There is evidence that a fire lookout once stood on the summit but there's nothing left now but a few bits of glass and metal. cmc56789 provided the following link for a pic and some data on the lookout: Link
The veritable maze of trails in the gorge provides many options for access but only a couple that are arguably do-able in a day of trail running or serious hiking. The following are my choices:
From I-84 take the Bonneville Dam exit 40 and turn south on the short road to the parking area. The unmarked trailhead is immediately to the left of the Wahclella Falls sign as you start down the parking area road. Alternately, turn left at the Wahclella Falls sign and drive up the short road to another parking area. This alternate access starts out up the gated gravel road (Road 777) to the right of the water storage tower and is about .48 miles shorter than the other trail. The added advantage is that it's easier to follow than the somewhat confusing trail. Whichever way you chose, the two routes soon meet on a closed-to-vehicle-travel gravel road in a little more than a mile. After another mile up the road, at a stream crossing, find the Tanner Butte Trail sign and go up the hill to the left. Follow this for another 6.9 miles and then find the sign for the unmaintained scramble trail to the summit. This faint trail winds another .48 miles up through the trees to the top of the peak. Total round trip elevation gain is 5,200' and 19.6 miles.

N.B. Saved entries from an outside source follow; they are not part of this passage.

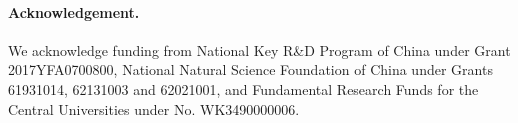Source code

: \documentclass[10pt,twocolumn,letterpaper]{article}
\begin{document}
\paragraph{Acknowledgement.}
We acknowledge funding from National Key R\&D Program of China under Grant 2017YFA0700800, National Natural Science Foundation of China under Grants 61931014, 62131003 and 62021001, and Fundamental Research Funds for the Central Universities under No. WK3490000006.





\small
\normalem


\end{document}
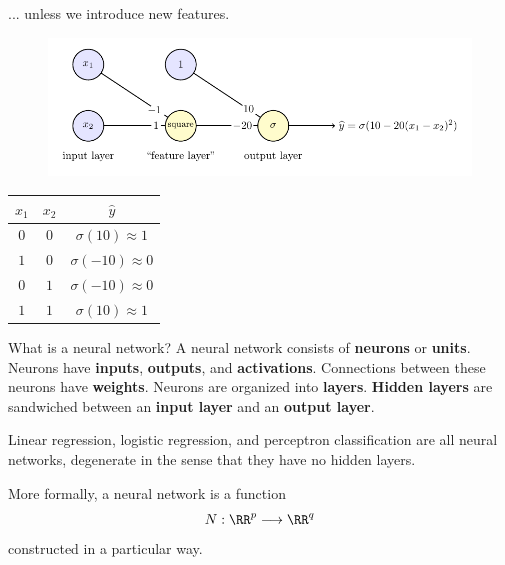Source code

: \documentclass{beamer}
\newcommand{\lra}{\longrightarrow}
\begin{document}
\begin{frame}{}
    ... unless we introduce new features.
    \begin{figure}
        \includegraphics[scale=0.8]{xnor_feature/xnor_feature.pdf}
    \end{figure}

    \begin{center}
        \begin{tabular}{cc|c}
            $x_1$ & $x_2$ & $\widehat{y}$\\\hline
            $0$ & $0$ & $\sigma(10) \approx 1$\\
            $1$ & $0$ & $\sigma(-10) \approx 0$\\
            $0$ & $1$ & $\sigma(-10) \approx 0$\\
            $1$ & $1$ & $\sigma(10) \approx 1$
        \end{tabular}
    \end{center}
\end{frame}

\begin{frame}{What is a neural network?}
    A neural network consists of \textbf{neurons} or \textbf{units}.
    Neurons have \textbf{inputs}, \textbf{outputs}, and \textbf{activations}.
    Connections between these neurons have \textbf{weights}.
    Neurons are organized into \textbf{layers}. \textbf{Hidden layers}
    are sandwiched between an \textbf{input layer} and an \textbf{output layer}.

    Linear regression, logistic regression, and perceptron classification are all
    neural networks, degenerate in the sense that they have no hidden layers.
\end{frame}

\begin{frame}{}
    More formally, a neural network is a function
    \[
        N:\RR^p\lra \RR^q
    \]
    constructed in a particular way.

\end{frame}
\end{document}
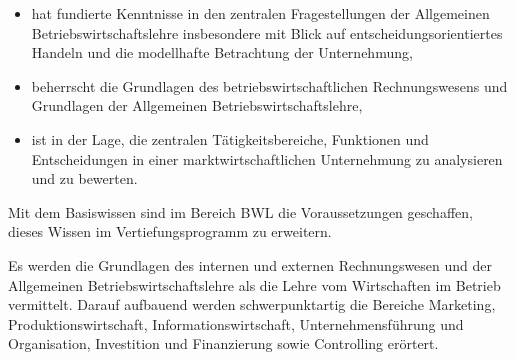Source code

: \begin{module}
\begin{learningoutcomes}
 \begin{itemize}\item hat fundierte Kenntnisse in den zentralen Fragestellungen der Allgemeinen Betriebswirtschaftslehre insbesondere mit Blick auf entscheidungsorientiertes Handeln und die modellhafte Betrachtung der Unternehmung,  \item beherrscht die Grundlagen des betriebswirtschaftlichen Rechnungswesens und Grundlagen der Allgemeinen Betriebswirtschaftslehre,   \item ist in der Lage, die zentralen Tätigkeitsbereiche, Funktionen und Entscheidungen in einer marktwirtschaftlichen Unternehmung zu analysieren und zu bewerten.  \end{itemize}

Mit dem Basiswissen sind im Bereich BWL die Voraussetzungen geschaffen, dieses Wissen im Vertiefungsprogramm zu erweitern.


\end{learningoutcomes}

\begin{content}
Es werden die Grundlagen des internen und externen Rechnungswesen und der Allgemeinen Betriebswirtschaftslehre als die Lehre vom Wirtschaften im Betrieb vermittelt. Darauf aufbauend werden schwerpunktartig die Bereiche Marketing, Produktionswirtschaft, Informationswirtschaft, Unternehmensführung und Organisation, Investition und Finanzierung sowie Controlling erörtert.


\end{content}



\end{module}

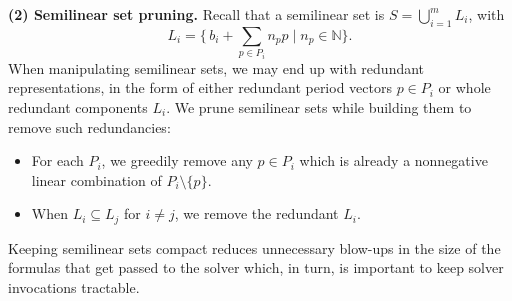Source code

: 

\medskip
\noindent
\textbf{(2) Semilinear set pruning.}  
Recall that a semilinear set is $S=\bigcup_{i=1}^m L_i$, with
\[
\displaystyle L_i=\Big\{\,b_i+\sum_{p\in P_i}n_p p \;\Big\vert\; n_p\in\mathbb N\Big\}.
\]
When manipulating semilinear sets, we may end up with redundant representations, in the form of either
redundant period vectors $p \in P_i$ or whole redundant components $L_i$.
%
We prune semilinear sets while building them to remove such redundancies:
\begin{itemize}
  \item For each $P_i$, we greedily remove any $p \in P_i$ which is already a
    nonnegative linear combination of $P_i \setminus \{p\}$.
  \item When $L_i \subseteq L_j$ for $i \neq j$, we remove the redundant $L_i$.
\end{itemize}
Keeping semilinear sets compact reduces unnecessary blow-ups in the size of the formulas that get passed to the solver which, in turn, is important to keep solver invocations tractable.



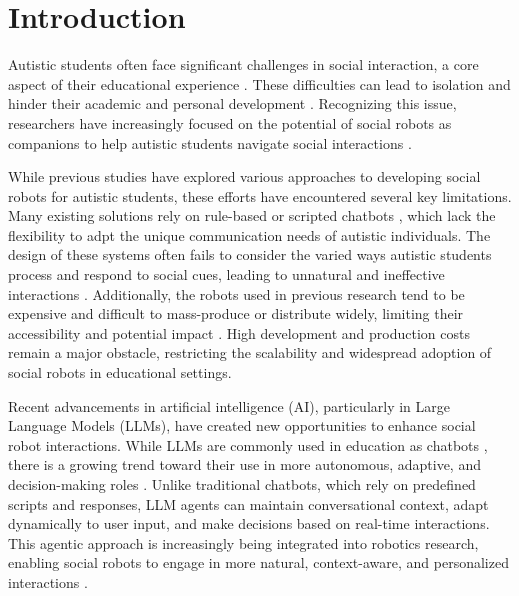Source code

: \section{Introduction}

Autistic students often face significant challenges in social interaction, a core aspect of their educational experience \cite{rubin2004challenges}\cite{van2015higher}. These difficulties can lead to isolation and hinder their academic and personal development \cite{whitby2009academic}. Recognizing this issue, researchers have increasingly focused on the potential of social robots as companions to help autistic students navigate social interactions \cite{lorenzo2021action}\cite{kouroupa2022use}\cite{perez2024analysis}\cite{so2018using}.

While previous studies have explored various approaches to developing social robots for autistic students, these efforts have encountered several key limitations. Many existing solutions rely on rule-based or scripted chatbots \cite{bradford2020hear}\cite{halabieh2024computer}, which lack the flexibility to adpt the unique communication needs of autistic individuals. The design of these systems often fails to consider the varied ways autistic students process and respond to social cues, leading to unnatural and ineffective interactions \cite{xygkou2024can}\cite{gu2024technological}. Additionally, the robots used in previous research tend to be expensive and difficult to mass-produce or distribute widely, limiting their accessibility and potential impact \cite{alcorn2019educators}\cite{tennyson2016accessible}. High development and production costs remain a major obstacle, restricting the scalability and widespread adoption of social robots in educational settings.

Recent advancements in artificial intelligence (AI), particularly in Large Language Models (LLMs), have created new opportunities to enhance social robot interactions. While LLMs are commonly used in education as chatbots \cite{adeshola2024opportunities}\cite{lo2023impact}, there is a growing trend toward their use in more autonomous, adaptive, and decision-making roles \cite{lee23generative}. Unlike traditional chatbots, which rely on predefined scripts and responses, LLM agents can maintain conversational context, adapt dynamically to user input, and make decisions based on real-time interactions. This agentic approach is increasingly being integrated into robotics research, enabling social robots to engage in more natural, context-aware, and personalized interactions \cite{wang2024large}\cite{kim2024survey}\cite{driess2023palm}.

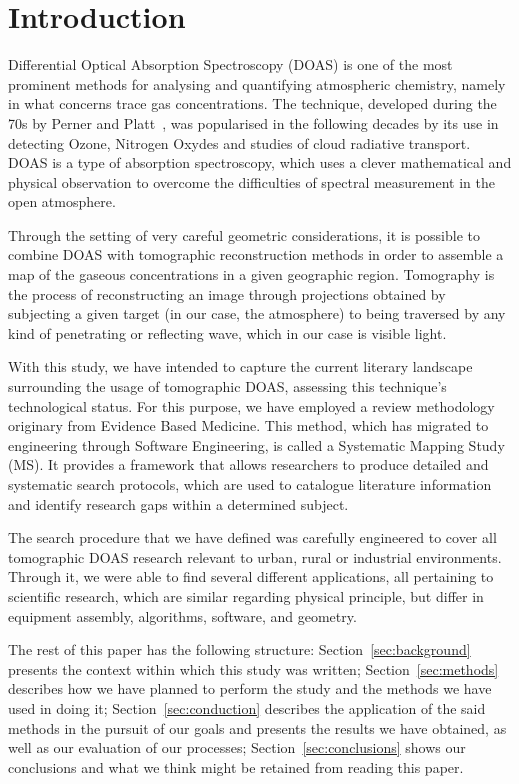 \section{Introduction}
\label{sec:introduction}

Differential Optical Absorption Spectroscopy (DOAS) is one of the most
prominent methods for analysing and quantifying atmospheric chemistry,
namely in what concerns trace gas concentrations. The technique,
developed during the 70s by Perner and Platt~\cite{Perner1976}, was
popularised in the following decades by its use in detecting Ozone,
Nitrogen Oxydes and studies of cloud radiative transport. DOAS is a type
of absorption spectroscopy, which uses a clever mathematical and
physical observation to overcome the difficulties of spectral
measurement in the open atmosphere.

Through the setting of very careful geometric considerations, it is
possible to combine DOAS with tomographic reconstruction methods in
order to assemble a map of the gaseous concentrations in a given
geographic region. Tomography is the process of reconstructing an image
through projections obtained by subjecting a given target (in our case,
the atmosphere) to being traversed by any kind of penetrating or
reflecting wave, which in our case is visible light.

With this study, we have intended to capture the current literary
landscape surrounding the usage of tomographic DOAS, assessing this
technique's technological status. For this purpose, we have employed a
review methodology originary from Evidence Based Medicine. This method,
which has migrated to engineering through Software Engineering, is
called a Systematic Mapping Study (MS). It provides a framework that
allows researchers to produce detailed and systematic search protocols,
which are used to catalogue literature information and identify research
gaps within a determined subject.

The search procedure that we have defined was carefully engineered to
cover all tomographic DOAS research relevant to urban, rural or
industrial environments. Through it, we were able to find several
different applications, all pertaining to scientific research, which are
similar regarding physical principle, but differ in equipment assembly,
algorithms, software, and geometry.

The rest of this paper has the following structure:
Section~\ref{sec:background} presents the context within which this
study was written; Section~\ref{sec:methods} describes how we have
planned to perform the study and the methods we have used in doing it;
Section~\ref{sec:conduction} describes the application of the said
methods in the pursuit of our goals and presents the results we have
obtained, as well as our evaluation of our processes;
Section~\ref{sec:conclusions} shows our conclusions and what we think
might be retained from reading this paper.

Another option is to take exit 41, (eastbound only) park at the Eagle Creek Trailhead and take the Eagle Creek Trail. I prefer this trailhead feeling it to be safer to leave one's vehicle parked in an area with a "Camp Host" on duty This is a bit longer at about 23 1/2 miles total and about 5,500 total vertical feet but has the advantage of the excellent sights along Eagle Creek. About 7.3 miles from the trailhead (the trailhead that starts at the turnaround at the end of the access road), on a left hand switchback, take the Eagle-Tanner Trail more-or-less straight ahead. The junction to this seldom-if-ever maintained trail could be easy to miss so if you find yourself going uphill in a northeasterly direction, you missed it. About a mile farther you will have to ford the un-bridged Eagle Creek: The best spot is upstream about 200 feet from where the trail stops at water's edge. Bushwhack straight up the opposite bank and rejoin the trail which parallels the creek a few dozen feet from the top of the bank. In another 3 1/2 miles, turn right at the Tanner Butte Trail junction, go about 1.2 miles and find the sign marking the scramble trail up to the summit. To complete the loop, go north on the Tanner Butte Trail turning right on Trail 400 to return to your starting point at Eagle Creek.
A Trail Park pass or equivalent is required at both exit 40 trailheads as well as Eagle Creek trailheads off exit 41. There is a self-serve pass kiosk at both the trailheads.
The usual national forest and/or wilderness rules apply.
When To Climb
Late spring through early November is best but hardy souls could do this as a snow shoe trip in the winter. The upper elevations will be very snow covered from Nov. through at least April. As of the end of June, 2008, 6 feet and more of heavy packed snow covers the upper reaches (above about 3,300') of both routes and runoff is heavy at the Eagle Creek ford so plan accordingly.
Primitive camping spots abound. A few even have a weathered picnic table!